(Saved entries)

────────────────────

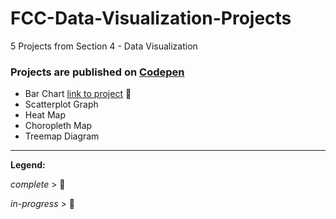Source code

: # FCC-Data-Visualization-Projects
5 Projects from Section 4 - Data Visualization 

### Projects are published on [Codepen](https://codepen.io/)

* Bar Chart [link to project](https://codepen.io/LavishLavender/full/NWxKWqN) &#x1F4D7;
* Scatterplot Graph
* Heat Map
* Choropleth Map
* Treemap Diagram
---

__Legend:__

_complete_ > &#x1F4D7;

_in-progress_ > &#x1F4D9;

────────────────────

**What the task asks**
Say, as a bare number, how many lines in the entries above include the string "codepen".

**Solution to the problem**
2